18. Loading Custom Data Formats into Cascalog

In the prior chapter we did some data-munging to get our data into a more acceptable format prior to loading into Cascalog. What if we could modify Cascalog to read the file directly? We’ll do that now.

Assumptions

In this chapter we assume the following:

Image You have Leiningen set up.

Image You have read the previous Cascalog chapters.

Benefits

The benefit of this chapter is understanding and applying the Cascalog and Hadoop framework sufficiently to write your own custom data format reader.

The Recipe—Code

To load custom data directly, we need to create new instances of the Hadoop classes that read from a stream of data. We want our stream reader to stop and start at sentence ends.

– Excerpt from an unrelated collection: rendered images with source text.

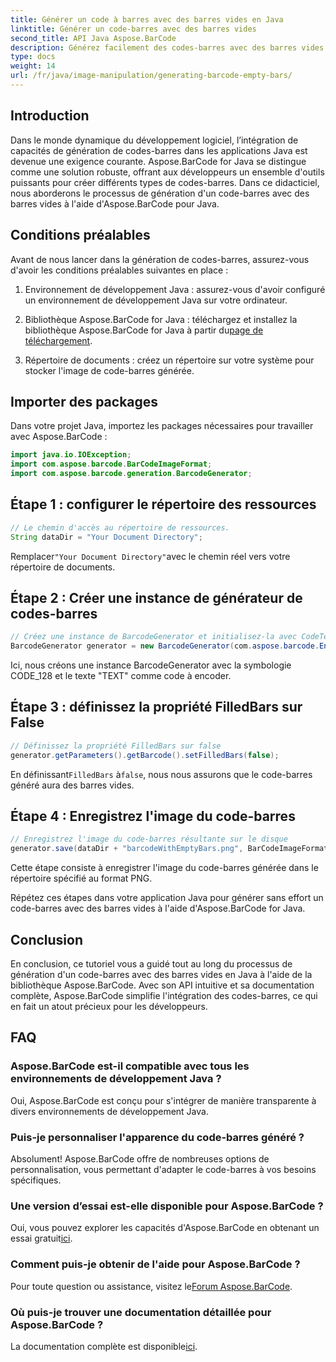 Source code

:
 ```yaml
---
title: Générer un code à barres avec des barres vides en Java
linktitle: Générer un code-barres avec des barres vides
second_title: API Java Aspose.BarCode
description: Générez facilement des codes-barres avec des barres vides en Java à l'aide d'Aspose.BarCode. Personnalisez l’apparence et intégrez-la de manière transparente. Explorez le tutoriel maintenant !
type: docs
weight: 14
url: /fr/java/image-manipulation/generating-barcode-empty-bars/
---
```


## Introduction

Dans le monde dynamique du développement logiciel, l’intégration de capacités de génération de codes-barres dans les applications Java est devenue une exigence courante. Aspose.BarCode for Java se distingue comme une solution robuste, offrant aux développeurs un ensemble d'outils puissants pour créer différents types de codes-barres. Dans ce didacticiel, nous aborderons le processus de génération d'un code-barres avec des barres vides à l'aide d'Aspose.BarCode pour Java.

## Conditions préalables

Avant de nous lancer dans la génération de codes-barres, assurez-vous d'avoir les conditions préalables suivantes en place :

1. Environnement de développement Java : assurez-vous d'avoir configuré un environnement de développement Java sur votre ordinateur.

2.  Bibliothèque Aspose.BarCode for Java : téléchargez et installez la bibliothèque Aspose.BarCode for Java à partir du[page de téléchargement](https://releases.aspose.com/barcode/java/).

3. Répertoire de documents : créez un répertoire sur votre système pour stocker l'image de code-barres générée.

## Importer des packages

Dans votre projet Java, importez les packages nécessaires pour travailler avec Aspose.BarCode :

```java
import java.io.IOException;
import com.aspose.barcode.BarCodeImageFormat;
import com.aspose.barcode.generation.BarcodeGenerator;
```

## Étape 1 : configurer le répertoire des ressources

```java
// Le chemin d'accès au répertoire de ressources.
String dataDir = "Your Document Directory";
```

 Remplacer`"Your Document Directory"`avec le chemin réel vers votre répertoire de documents.

## Étape 2 : Créer une instance de générateur de codes-barres

```java
// Créez une instance de BarcodeGenerator et initialisez-la avec CodeText et Symbology
BarcodeGenerator generator = new BarcodeGenerator(com.aspose.barcode.EncodeTypes.CODE_128, "TEXT");
```

Ici, nous créons une instance BarcodeGenerator avec la symbologie CODE_128 et le texte "TEXT" comme code à encoder.

## Étape 3 : définissez la propriété FilledBars sur False

```java
// Définissez la propriété FilledBars sur false
generator.getParameters().getBarcode().setFilledBars(false);
```

 En définissant`FilledBars` à`false`, nous nous assurons que le code-barres généré aura des barres vides.

## Étape 4 : Enregistrez l'image du code-barres

```java
// Enregistrez l'image du code-barres résultante sur le disque
generator.save(dataDir + "barcodeWithEmptyBars.png", BarCodeImageFormat.PNG);
```

Cette étape consiste à enregistrer l'image du code-barres générée dans le répertoire spécifié au format PNG.

Répétez ces étapes dans votre application Java pour générer sans effort un code-barres avec des barres vides à l'aide d'Aspose.BarCode for Java.

## Conclusion

En conclusion, ce tutoriel vous a guidé tout au long du processus de génération d'un code-barres avec des barres vides en Java à l'aide de la bibliothèque Aspose.BarCode. Avec son API intuitive et sa documentation complète, Aspose.BarCode simplifie l'intégration des codes-barres, ce qui en fait un atout précieux pour les développeurs.

## FAQ

### Aspose.BarCode est-il compatible avec tous les environnements de développement Java ?
Oui, Aspose.BarCode est conçu pour s'intégrer de manière transparente à divers environnements de développement Java.

### Puis-je personnaliser l'apparence du code-barres généré ?
Absolument! Aspose.BarCode offre de nombreuses options de personnalisation, vous permettant d'adapter le code-barres à vos besoins spécifiques.

### Une version d’essai est-elle disponible pour Aspose.BarCode ?
 Oui, vous pouvez explorer les capacités d'Aspose.BarCode en obtenant un essai gratuit[ici](https://releases.aspose.com/).

### Comment puis-je obtenir de l'aide pour Aspose.BarCode ?
 Pour toute question ou assistance, visitez le[Forum Aspose.BarCode](https://forum.aspose.com/c/barcode/13).

### Où puis-je trouver une documentation détaillée pour Aspose.BarCode ?
 La documentation complète est disponible[ici](https://reference.aspose.com/barcode/java/).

1. Create a new Leiningen project cascalog-sentence-reader in your projects directory, and change to that directory:

lein new cascalog-sentence-reader
cd cascalog-sentence-reader

2. Change the project.clj to be the following:

(defproject cascalog-sentence-reader "0.1.0-SNAPSHOT"
  :description "Sentence stream reader"
  :source-paths ["src/clj"]
  :java-source-paths ["src/java" "test/java"]
  :junit ["test/java"]
  :main cascalog-sentence-reader.max-length
  :uberjar-name "sentence-reader.jar"
  :dependencies [[org.clojure/clojure "1.5.1"]
                 [org.apache.hadoop/hadoop-core "0.20.2"]
                 [org.apache.hadoop/hadoop-common "0.22.0"]
                 [junit/junit "4.6"]
                 [cascalog/cascalog-core "2.0.0"]
                 [cascalog/cascalog-more-taps "2.0.0"]])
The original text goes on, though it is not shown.